-Re: Limit number of records or total size in combiner input using jobconf?
Saptarshi Guha 2009-02-24, 02:36
On Fri, Feb 20, 2009 at 5:34 PM, Chris Douglas <[EMAIL PROTECTED]> wrote:
>> So here are my questions:
>> (1) is there a jobconf hint to limit the number of records in kviter?
>> I can (and have) made a fix to my code that processes the values in a
>> combiner step in batches (i.e takes N at a go,processes that and
>> repeat), but was wondering if i could just set an option.
> Approximately and indirectly, yes. You can limit the amount of memory
> allocated to storing serialized records in memory (io.sort.mb) and the
> percentage of that space reserved for storing record metadata
> (io.sort.record.percent, IIRC). That can be used to limit the number of
> records in each spill, though you may also need to disable the combiner
> during the merge, where you may run into the same problem.
> You're almost certainly better off designing your combiner to scale well (as
> you have), since you'll hit this in the reduce, too.
>> Since this occurred in the MapContext, changing the number of reducers
>> wont help.
>> (2) How does changing the number of reducers help at all? I have 7
>> machines, so I feel 11 (a prime close to 7, why a prime?) is good
>> enough (some machines are 16GB others 32GB)

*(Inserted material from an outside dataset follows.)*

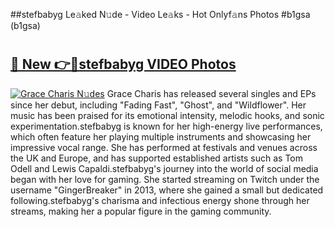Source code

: ##stefbabyg Le𝚊ked N𝚞de - Video Le𝚊ks - Hot Onlyf𝚊ns Photos #b1gsa (b1gsa)

# <h2><a href="https://mediaupload.pro?title=stefbabyg&ref=9FEB">🔗 New 👉🔴stefbabyg VIDEO Photos</a></h2>

[![Grace Charis N𝚞des](https://i.imgur.com/rIISA9y.gif)](https://mediaupload.pro?title=stefbabyg&ref=9FEB)
Grace Charis has released several singles and EPs since her debut, including "Fading Fast", "Ghost", and "Wildflower". Her music has been praised for its emotional intensity, melodic hooks, and sonic experimentation.stefbabyg is known for her high-energy live performances, which often feature her playing multiple instruments and showcasing her impressive vocal range. She has performed at festivals and venues across the UK and Europe, and has supported established artists such as Tom Odell and Lewis Capaldi.stefbabyg's journey into the world of social media began with her love for gaming. She started streaming on Twitch under the username "GingerBreaker" in 2013, where she gained a small but dedicated following.stefbabyg's charisma and infectious energy shone through her streams, making her a popular figure in the gaming community.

> Your combiner will look at all the records for a partition and only those
> records in a partition. If your partitioner distributes your records evenly
> in a particular spill, then increasing the total number of partitions will
> decrease the number of records your combiner considers in each call. For
> most partitioners, whether the number of reducers is prime should be
> irrelevant. -C